Saturday, February 13, 2010


The pleasures of life are blinding; it is love alone that clears the rust from the heart, the mirror of the soul.
Hazrat Inayat Khan

I can distinctly remember when I was very small having many invisible friends around me. Actually, I could see them but no one else could. So I was convinced by the authority figures that they were my invisible friends. Upon reflection, I am pretty sure they were Djinni or perhaps nature spirits come to play with the lonely boy. We lived in a tar paper shack, literally, at the end of a dirt road. There were no other children close so I was alone a lot of the time. But I had my friends. Then, when I was sent off to school at five years of age, and the bright interest of the world overtook me, they disappeared from my waking consciousness.

I suspect this kind of thing happens to everyone to a greater or lesser degree. We have these beings around us all the time but the world is so bright and interesting that we cannot see them. We can also come to a place where we see the bright pleasures of the world as ugly and somehow wrong.

Part of the urge to follow some kind of spiritual path seems to be the inner knowledge that there is something wrong. Depending on how willing we are to learn this urge can be a very powerful motivation. We begin to see that the world around us is at least partially artificial and we can get very distressed. In the young this awareness tends to become militant in its outward manifestation. The young accuse everyone around them of not seeing the indignities many humans suffer and they are sure that they are the only ones to correct all of these ills. A more mature person might be a bit reticent to tilt at the first windmill they see and instead begin to look within for a personal solution.

Many, perhaps most spiritual paths urge the retreat from the pleasures of the world. Even within Sufism, which claims to have feet in both camps, heaven and earth, there is this urge to turn away from physical reality as somehow corrupted and become hermit like. We do live in the world but we tend to look upon much of it with a kind of disdain. We love quite selectively despite the ideal to love unconditionally.
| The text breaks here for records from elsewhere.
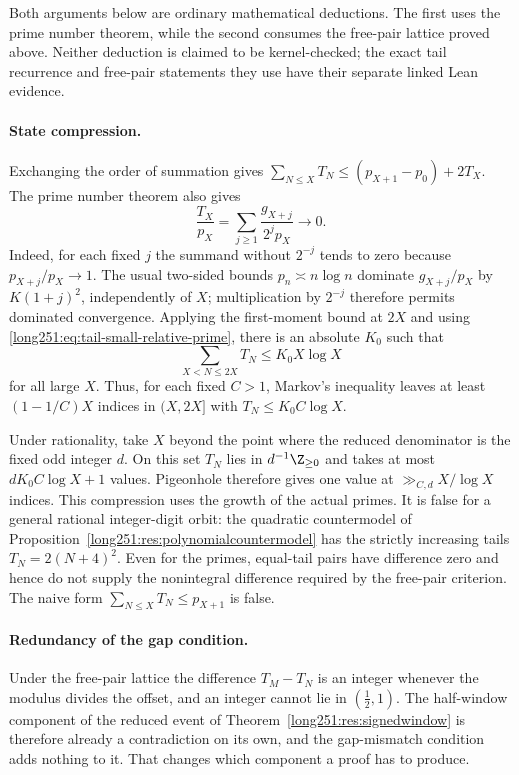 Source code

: Both arguments below are ordinary mathematical deductions.  The first uses
the prime number theorem, while the second consumes the free-pair lattice
proved above.  Neither deduction is claimed to be kernel-checked; the exact
tail recurrence and free-pair statements they use have their separate linked
Lean evidence.

\paragraph{State compression.}  Exchanging the order of summation gives
$\sum_{N\le X}T_N\le(p_{X+1}-p_0)+2T_X$.  The prime number theorem
\cite[Ch.~6]{mv2007} also gives
\begin{equation}\label{long251:eq:tail-small-relative-prime}
 \frac{T_X}{p_X}
 =\sum_{j\ge1}\frac{g_{X+j}}{2^jp_X}\longrightarrow0.
\end{equation}
Indeed, for each fixed $j$ the summand without $2^{-j}$ tends to zero because
$p_{X+j}/p_X\to1$.  The usual two-sided bounds $p_n\asymp n\log n$ dominate
$g_{X+j}/p_X$ by $K(1+j)^2$, independently of $X$; multiplication by $2^{-j}$
therefore permits dominated convergence.  Applying the first-moment bound at
$2X$ and using \eqref{long251:eq:tail-small-relative-prime}, there is an absolute
$K_0$ such that
\[
 \sum_{X<N\le2X}T_N\le K_0X\log X
\]
for all large $X$.  Thus, for each fixed $C>1$, Markov's inequality leaves at
least $(1-1/C)X$ indices in $(X,2X]$ with $T_N\le K_0C\log X$.

Under rationality, take $X$ beyond the point where the reduced denominator is
the fixed odd integer $d$.  On this set $T_N$ lies in $d^{-1}\Z_{\ge0}$ and
takes at most $dK_0C\log X+1$ values.  Pigeonhole therefore gives one value at
$\gg_{C,d}X/\log X$ indices.  This compression uses the growth of the actual
primes.  It is false for a general rational integer-digit orbit: the quadratic
countermodel of Proposition~\ref{long251:res:polynomialcountermodel} has the
strictly increasing tails $T_N=2(N+4)^2$.  Even for the primes, equal-tail
pairs have difference zero and hence do not supply the nonintegral difference
required by the free-pair criterion.  The naive form
$\sum_{N\le X}T_N\le p_{X+1}$ is false.

\paragraph{Redundancy of the gap condition.}  Under the free-pair lattice the
difference $T_M-T_N$ is an integer whenever the modulus divides the offset, and
an integer cannot lie in $(\tfrac12,1)$.  The half-window component of the
reduced event of Theorem~\ref{long251:res:signedwindow} is therefore already a
contradiction on its own, and the gap-mismatch condition adds nothing to it.
That changes which component a proof has to produce.

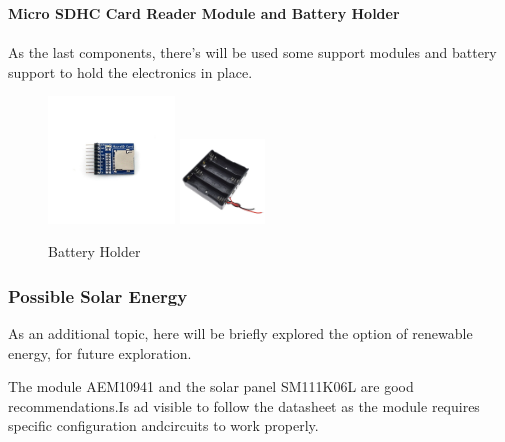 \textbf{Micro SDHC Card Reader Module and Battery Holder}\\\\
As the last components, there's will be used some support modules and battery 
support to hold the electronics in place.

\begin{figure}[H]
    \centering
    \includegraphics[width=0.3\textwidth]{images/chapter/design/components/sd_support.jpg}  %
    \label{fig:Módulo leitor de cartões micro SD}        
    \hspace{0.1cm}
    \includegraphics[width=0.2\textwidth]{images/chapter/design/components/battery-holder.jpg}  %
    \caption{Battery Holder}
    \label{fig:Battery Holder}        
\end{figure}



\subsubsection{Possible Solar Energy}
As an additional topic, here will be briefly explored the option of renewable
energy, for future exploration.

The module AEM10941 and the solar panel SM111K06L are good recommendations.Is ad
visible to follow the datasheet as the module requires specific configuration andcircuits 
to work properly.


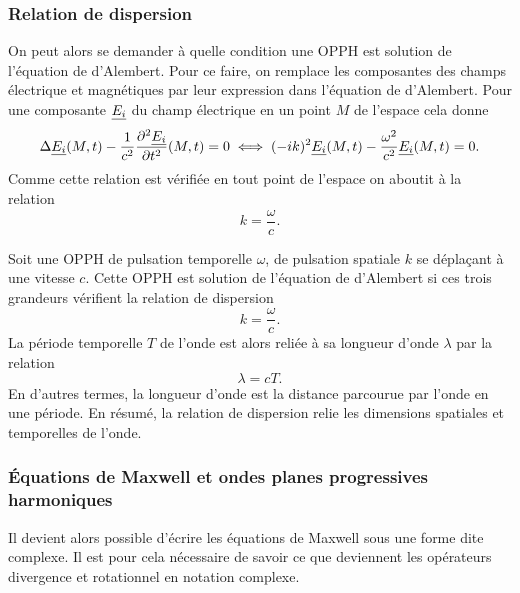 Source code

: \subsubsection{Relation de dispersion}
On peut alors se demander à quelle condition une OPPH est solution de l'équation de
d'Alembert.
Pour ce faire, on remplace les composantes des champs électrique et magnétiques 
par leur expression dans l'équation de d'Alembert. Pour une composante 
$\underline{E_i}$ du champ électrique en un point $M$ de l'espace cela donne
\begin{equation*}
	\Delta \underline{E_i}(M, t) -\dfrac{1}{c^2} \dfrac{\partial ^2\underline{E_i}}{\partial t^2}(M, t) = 0
	\iff (-ik)^2 \underline{E_i}(M, t) - \dfrac{\omega^2}{c^2} 
	\underline{E_i}(M, t) = 0.
\end{equation*}
Comme cette relation est vérifiée en tout point de l'espace on aboutit à la relation
\begin{equation*}
	\boxed{
	k = \frac{\omega}{c}.
	      }
\end{equation*}

\begin{defn}
	Soit une OPPH de pulsation temporelle $\omega$, de pulsation 
	spatiale $k$ se déplaçant à une vitesse $c$. Cette OPPH est solution
	de l'équation de d'Alembert si ces trois grandeurs vérifient la
	relation de dispersion
	\begin{equation}
		k = \dfrac{\omega}{c}.
	\end{equation}
	La période temporelle $T$ de l'onde est alors reliée à sa longueur d'onde
	$\lambda$ par la relation 
	\begin{equation}
		\lambda = c T.
	\end{equation}
	En d'autres termes, la longueur d'onde est la distance parcourue par l'onde
	en une période. En résumé, la relation de dispersion relie les 
	dimensions spatiales et temporelles de l'onde.
\end{defn}

\subsubsection{Équations de Maxwell et ondes planes progressives harmoniques}
Il devient alors possible d'écrire les équations de Maxwell sous une forme
dite complexe. Il est pour cela nécessaire de savoir ce que deviennent 
les opérateurs divergence et rotationnel en notation complexe. 

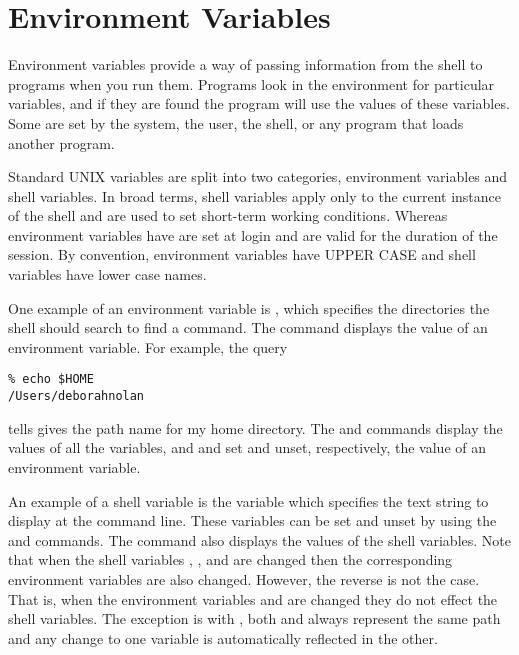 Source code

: \section{Environment Variables}
Environment variables provide a way of passing information from the
shell to programs when you run them. Programs look in the environment
for particular variables, and if they are found the program will use
the values of these variables. Some are set by the system, the user,
the shell, or any program that loads another program.

Standard UNIX variables are split into two categories, environment
variables and shell variables. In broad terms, shell variables apply
only to the current instance of the shell and are used to set
short-term working conditions.  Whereas environment variables have are
set at login and are valid for the duration of the session. By
convention, environment variables have UPPER CASE and shell variables
have lower case names.

One example of an environment variable is , which specifies the
directories the shell should search to find a command. The
 command displays the value of an environment
variable. For example, the query
\begin{verbatim}
% echo $HOME
/Users/deborahnolan
\end{verbatim}
tells gives the path name for my home directory.
The  and  commands display the values of
all the variables, and  and  set
and unset, respectively, the value of an environment variable.  

An example of a shell variable is the  variable which specifies
the text string to display at the command line.  These variables can
be set and unset by using the  and 
commands. The  command also displays the values of the
shell variables.  Note that when the shell variables ,
, and  are changed then the
corresponding environment variables are also changed.  However, the
reverse is not the case.  That is, when the environment variables
 and  are changed they do not effect the
shell variables.  The exception is with , both
 and  always represent the same path and
any change to one variable is automatically reflected in the other.

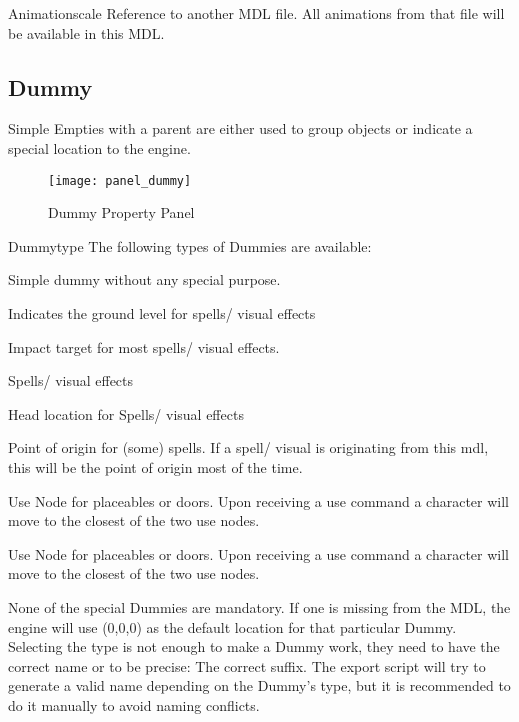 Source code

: \begin{propertyAurora}{Animationscale}
Reference to another MDL file. All animations from that file 
will be available in this MDL.
\end{propertyAurora}

\subsection{Dummy}
Simple Empties with a parent are either used to group objects or
indicate a special location to the engine. \\

\begin{figure}
  \centering
  \texttt{[image: panel\_dummy]}
  \caption[panel dummy]{Dummy Property Panel}
  \label{fig:panel_dummy}
\end{figure}

\begin{propertyAurora}{Dummytype}
The following types of Dummies are available:
\begin{description}[leftmargin=6em,style=nextline]
    \item[None] Simple dummy without any special purpose.
    \item[Ground] Indicates the ground level for spells/ visual effects
    \item[Impact] Impact target for most spells/ visual effects.
    \item[Head Hit] Spells/ visual effects
    \item[Head] Head location for Spells/ visual effects
    \item[Hand] Point of origin for (some) spells. If a spell/ visual is originating from this mdl, this will be the point of origin most of the time.
    \item[Use 1] Use Node for placeables or doors. Upon receiving a use command a character will move to the closest of the two use nodes.
    \item[Use 2] Use Node for placeables or doors. Upon receiving a use command a character will move to the closest of the two use nodes.
\end{description}
\end{propertyAurora}
None of the special Dummies are mandatory. If one is
missing from the MDL, the engine will use (0,0,0) as the default location
for that particular Dummy. \\

Selecting the type is not enough to make a Dummy work, they need to have
the correct name or to be precise: The correct suffix.
The export script will try to generate a valid name depending on
the Dummy's type, but it is recommended to do it manually to avoid naming
conflicts. \\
On the other hand we also have this instruction to continually examine our motivations, thoughts and actions. So perhaps this has the effect of gradually teaching us that the world exists and all the beings within it are struggling to understand why it is so complex and difficult. And, it is our job to not only understand the truth of physical reality but also to aid in enhancing the experience for all, not just those we approve of. It seems that not only are the pleasures of life blinding but maybe the disappointments and resentments are even more so.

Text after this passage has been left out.